お店のこと、はじめる前も、はじめた後も。

2017/09/14

自家製麺と煮干しスープ。信じた味で新しいラーメン文化を生み出した埼玉・川越の名店

アドバイスは聞き入れながらも、自分の筋は通すこと。「失敗しても自分の責任」という覚悟で、強い気持ちを持つことが大事

  • 吉川 和寿/寿製麺 よしかわ

埼玉県川越市。その中心部から狭山方面へ車を10分ほど走らせると、「寿製麺よしかわ」というラーメン専門店がある。チェーン店の店舗跡に改装を施してラーメン店に仕上げたこの店は、上尾に初号店をもつ「中華そば よしかわ」の2号店だ。「寿製麺」とある通り、自家製麺をセールスポイントにしながら、煮干しが効いたパンチの強いスープと、親しみやすい鶏のスープの2本立てで幅広い客層を呼び込んでいる。その人気の秘密は、「徹底的に手作りにこだわる」という姿勢と、内容に対してリーズナブルな価格設定だ。今回はこの店の店主である吉川和寿氏に、繁盛のためのさまざまな工夫と、秘められた思いを聞いた。

最初に開業したのは居酒屋。その後、なぜラーメン店をオープンさせたのか?

ーー吉川さんがラーメン店主を目指されたきっかけは何ですか?
飲食業界には20歳くらいで入って、最初は“いけす料理”のお店で働いていました。
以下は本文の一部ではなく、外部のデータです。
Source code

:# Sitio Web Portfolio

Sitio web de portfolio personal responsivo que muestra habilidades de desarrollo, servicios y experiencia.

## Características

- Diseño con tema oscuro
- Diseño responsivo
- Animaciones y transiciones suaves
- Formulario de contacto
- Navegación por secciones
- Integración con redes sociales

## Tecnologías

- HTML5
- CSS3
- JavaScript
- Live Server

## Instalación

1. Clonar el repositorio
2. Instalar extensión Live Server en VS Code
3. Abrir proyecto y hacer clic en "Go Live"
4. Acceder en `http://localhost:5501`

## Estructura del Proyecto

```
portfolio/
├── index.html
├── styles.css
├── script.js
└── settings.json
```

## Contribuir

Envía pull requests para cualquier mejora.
でもそのうちに「もっといろんな料理を覚えたい」という気持ちが出てきて、イタリアン、フレンチ、無国籍料理と、いろいろなお店で勉強をして、それからは一旦飲食を離れて市場の仕事をしました。食材の勉強をしたかったのと、一番はお店を開くためのお金を貯めることが目的でしたね。10年ぐらいその仕事をして、資金ができたところで、最初に上尾の駅前で和食をベースにした、無国籍料理の居酒屋を始めました。
そのお店はいずれ多店舗展開をしようと思って始めましたが、やっているうちに、「この業態では難しいな」って思って。「展開しやすい形ってなんだろう」と考えた時に、ラーメン屋が思い浮かんだんです。
それからは独学で勉強をして、製麺もスープ作りも覚えて、2014年に「中華そば よしかわ」を同じ上尾にオープンしました。当初は居酒屋を維持しながら、そこが軌道に乗ってきて、「ラーメン屋メインでいける」と感じたところで、居酒屋は閉じて、2号店の「寿製麺よしかわ」をオープンしました。

ーー居酒屋の業態で多店舗展開が難しいと思ったのはなぜでしょうか?
ひとつは、使う食材が多すぎるという点です。もうひとつは、手間ひまをかけた料理を作っていたので、作り方を覚えるのに時間がかかりすぎるというところもネックで、「店舗展開するのは無理かな」と。

吉川 和寿

上尾市に生まれ、20歳で和食から飲食業界に入る。その後フレンチ、イタリアン、無国籍料理などの店を渡り歩いて幅広い料理の技術を習得し、その後10年間の市場勤めで資金を作り、上尾に居酒屋を開業。2014年に上尾に「中華そば よしかわ」を、2016年に川越市郊外に「寿製麺 よしかわ」をオープンした。自身は主に川越の店で腕をふるう。独立開業を考えた当初から多店舗展開を目指しており、今後は「寿製麺」としてうどん、そば専門店も展開したいと意気込む。

寿製麺 よしかわ
埼玉県川越市今福1738-14

埼玉県川越市街地から狭山へ抜ける道路沿いにある郊外型の路面店。上尾の1号店は煮干しスープのみだが、2号店の「寿製麺 よしかわ」は煮干しと鶏の2本立て。席数も駐車場も2倍ほどあり、より幅広い客層にマッチするように考慮されている。ラーメンは手作りにこだわり、麺は自家製の極細麺を2種類作り分けて使用。チャーシューも豚を2種類、鶏を1種。豚は片方を吊るして焼いた焼豚、もう片方を低温調理で赤みを残したものとしている。特に煮干しスープは、遠方から訪れるコアなファンが多く、より濃厚な煮干し風味を味わえる「超濃厚煮干しそば」も用意。家族連れからマニアまで幅広い常連客を獲得し、日々行列を作る繁盛店である。